___ DATA UNDER STUDY

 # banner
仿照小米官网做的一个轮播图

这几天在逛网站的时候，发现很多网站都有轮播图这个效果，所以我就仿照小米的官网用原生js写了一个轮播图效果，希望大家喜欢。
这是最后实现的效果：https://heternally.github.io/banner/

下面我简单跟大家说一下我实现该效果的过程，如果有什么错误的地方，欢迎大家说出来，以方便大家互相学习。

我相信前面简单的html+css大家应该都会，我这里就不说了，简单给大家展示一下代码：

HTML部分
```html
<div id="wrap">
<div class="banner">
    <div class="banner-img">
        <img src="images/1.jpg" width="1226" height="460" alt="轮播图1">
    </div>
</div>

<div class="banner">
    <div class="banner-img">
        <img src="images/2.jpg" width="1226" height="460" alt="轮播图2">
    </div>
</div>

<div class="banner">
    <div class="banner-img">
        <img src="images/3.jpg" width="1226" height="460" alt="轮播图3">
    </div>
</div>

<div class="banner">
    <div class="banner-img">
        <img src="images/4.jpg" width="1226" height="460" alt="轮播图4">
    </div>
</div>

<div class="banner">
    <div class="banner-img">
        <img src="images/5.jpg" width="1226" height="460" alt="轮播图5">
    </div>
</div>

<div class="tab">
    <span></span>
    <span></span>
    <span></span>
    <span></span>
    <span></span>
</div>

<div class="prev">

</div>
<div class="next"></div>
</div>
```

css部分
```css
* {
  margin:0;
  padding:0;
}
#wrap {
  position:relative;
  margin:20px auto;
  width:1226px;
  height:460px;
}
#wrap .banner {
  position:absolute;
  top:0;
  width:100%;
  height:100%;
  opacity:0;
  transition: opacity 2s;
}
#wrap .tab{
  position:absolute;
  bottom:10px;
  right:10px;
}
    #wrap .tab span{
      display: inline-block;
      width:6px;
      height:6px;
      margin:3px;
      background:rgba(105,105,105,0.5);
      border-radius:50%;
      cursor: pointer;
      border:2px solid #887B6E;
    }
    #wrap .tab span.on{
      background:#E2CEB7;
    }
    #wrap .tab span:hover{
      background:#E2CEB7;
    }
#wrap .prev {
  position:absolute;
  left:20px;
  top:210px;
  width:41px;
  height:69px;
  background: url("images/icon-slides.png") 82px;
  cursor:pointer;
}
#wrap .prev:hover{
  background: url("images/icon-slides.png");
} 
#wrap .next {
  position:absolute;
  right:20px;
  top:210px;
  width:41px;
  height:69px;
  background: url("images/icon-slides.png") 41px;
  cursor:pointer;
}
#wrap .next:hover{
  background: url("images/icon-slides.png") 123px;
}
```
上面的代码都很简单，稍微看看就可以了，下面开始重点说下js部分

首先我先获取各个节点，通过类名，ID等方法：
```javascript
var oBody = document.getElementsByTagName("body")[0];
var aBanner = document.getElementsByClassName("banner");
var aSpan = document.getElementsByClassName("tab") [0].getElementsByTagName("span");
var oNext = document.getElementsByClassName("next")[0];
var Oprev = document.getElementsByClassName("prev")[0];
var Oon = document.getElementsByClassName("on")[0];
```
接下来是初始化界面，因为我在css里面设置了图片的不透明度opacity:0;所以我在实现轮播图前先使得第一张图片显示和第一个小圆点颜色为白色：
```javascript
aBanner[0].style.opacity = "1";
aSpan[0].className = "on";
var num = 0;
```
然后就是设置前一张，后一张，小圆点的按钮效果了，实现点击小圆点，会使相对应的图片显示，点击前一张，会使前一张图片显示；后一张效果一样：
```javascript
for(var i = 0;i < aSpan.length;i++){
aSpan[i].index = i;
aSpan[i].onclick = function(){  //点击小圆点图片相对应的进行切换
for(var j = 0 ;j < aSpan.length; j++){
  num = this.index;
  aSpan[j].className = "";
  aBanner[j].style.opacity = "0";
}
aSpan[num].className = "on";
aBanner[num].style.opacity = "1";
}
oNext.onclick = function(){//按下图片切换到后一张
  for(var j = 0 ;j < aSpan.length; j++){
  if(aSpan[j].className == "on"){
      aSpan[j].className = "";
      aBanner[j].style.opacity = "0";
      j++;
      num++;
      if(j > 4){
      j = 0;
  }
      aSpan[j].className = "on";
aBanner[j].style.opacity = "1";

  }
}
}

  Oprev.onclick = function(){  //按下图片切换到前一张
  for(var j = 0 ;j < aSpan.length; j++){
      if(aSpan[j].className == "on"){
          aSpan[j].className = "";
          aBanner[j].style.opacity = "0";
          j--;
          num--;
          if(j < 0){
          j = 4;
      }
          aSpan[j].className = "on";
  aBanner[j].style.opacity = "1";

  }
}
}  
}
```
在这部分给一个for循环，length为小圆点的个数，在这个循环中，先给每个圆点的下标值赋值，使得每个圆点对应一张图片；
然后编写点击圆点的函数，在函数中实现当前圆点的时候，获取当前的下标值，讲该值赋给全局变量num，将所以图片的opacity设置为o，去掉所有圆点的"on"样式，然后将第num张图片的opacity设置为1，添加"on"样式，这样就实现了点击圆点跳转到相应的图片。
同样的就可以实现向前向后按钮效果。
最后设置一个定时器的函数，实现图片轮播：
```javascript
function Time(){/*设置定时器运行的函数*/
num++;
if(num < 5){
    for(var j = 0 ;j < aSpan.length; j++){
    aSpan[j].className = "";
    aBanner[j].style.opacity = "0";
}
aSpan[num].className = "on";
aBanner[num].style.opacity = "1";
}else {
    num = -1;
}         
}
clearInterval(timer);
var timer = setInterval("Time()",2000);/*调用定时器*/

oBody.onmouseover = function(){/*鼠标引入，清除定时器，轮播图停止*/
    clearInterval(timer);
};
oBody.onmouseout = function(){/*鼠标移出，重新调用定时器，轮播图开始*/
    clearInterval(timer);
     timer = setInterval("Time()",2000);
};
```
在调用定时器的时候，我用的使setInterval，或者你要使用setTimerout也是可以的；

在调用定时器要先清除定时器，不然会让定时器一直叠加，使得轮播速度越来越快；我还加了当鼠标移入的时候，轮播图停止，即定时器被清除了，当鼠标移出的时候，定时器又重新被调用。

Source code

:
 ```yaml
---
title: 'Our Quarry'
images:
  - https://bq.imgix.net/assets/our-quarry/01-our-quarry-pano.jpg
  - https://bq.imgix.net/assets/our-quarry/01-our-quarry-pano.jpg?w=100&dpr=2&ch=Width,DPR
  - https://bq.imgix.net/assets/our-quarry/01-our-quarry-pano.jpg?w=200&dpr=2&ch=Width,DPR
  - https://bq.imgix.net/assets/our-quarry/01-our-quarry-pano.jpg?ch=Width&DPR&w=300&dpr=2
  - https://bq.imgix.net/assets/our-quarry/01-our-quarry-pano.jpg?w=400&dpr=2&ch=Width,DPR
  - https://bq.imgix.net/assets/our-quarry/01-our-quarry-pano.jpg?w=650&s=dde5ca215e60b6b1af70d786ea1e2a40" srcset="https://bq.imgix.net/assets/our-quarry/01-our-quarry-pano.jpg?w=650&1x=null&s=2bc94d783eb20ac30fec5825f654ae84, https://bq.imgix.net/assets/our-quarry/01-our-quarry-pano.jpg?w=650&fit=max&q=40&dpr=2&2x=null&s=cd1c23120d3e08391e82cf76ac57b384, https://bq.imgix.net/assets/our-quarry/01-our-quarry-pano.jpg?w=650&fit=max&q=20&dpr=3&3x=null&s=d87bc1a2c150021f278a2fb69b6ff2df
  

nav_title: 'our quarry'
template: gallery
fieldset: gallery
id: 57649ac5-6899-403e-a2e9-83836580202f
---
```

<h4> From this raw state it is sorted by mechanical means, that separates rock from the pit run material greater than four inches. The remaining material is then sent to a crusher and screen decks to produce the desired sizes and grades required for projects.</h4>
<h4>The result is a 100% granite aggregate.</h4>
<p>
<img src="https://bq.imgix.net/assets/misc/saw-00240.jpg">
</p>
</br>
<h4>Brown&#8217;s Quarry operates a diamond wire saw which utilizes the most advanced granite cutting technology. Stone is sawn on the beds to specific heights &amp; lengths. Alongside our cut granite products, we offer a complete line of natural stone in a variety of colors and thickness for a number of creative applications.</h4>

______

Whenever the word "oNext" shows up in a line of the entries above, copy that line.

var oNext = document.getElementsByClassName("next")[0];
oNext.onclick = function(){//按下图片切换到后一张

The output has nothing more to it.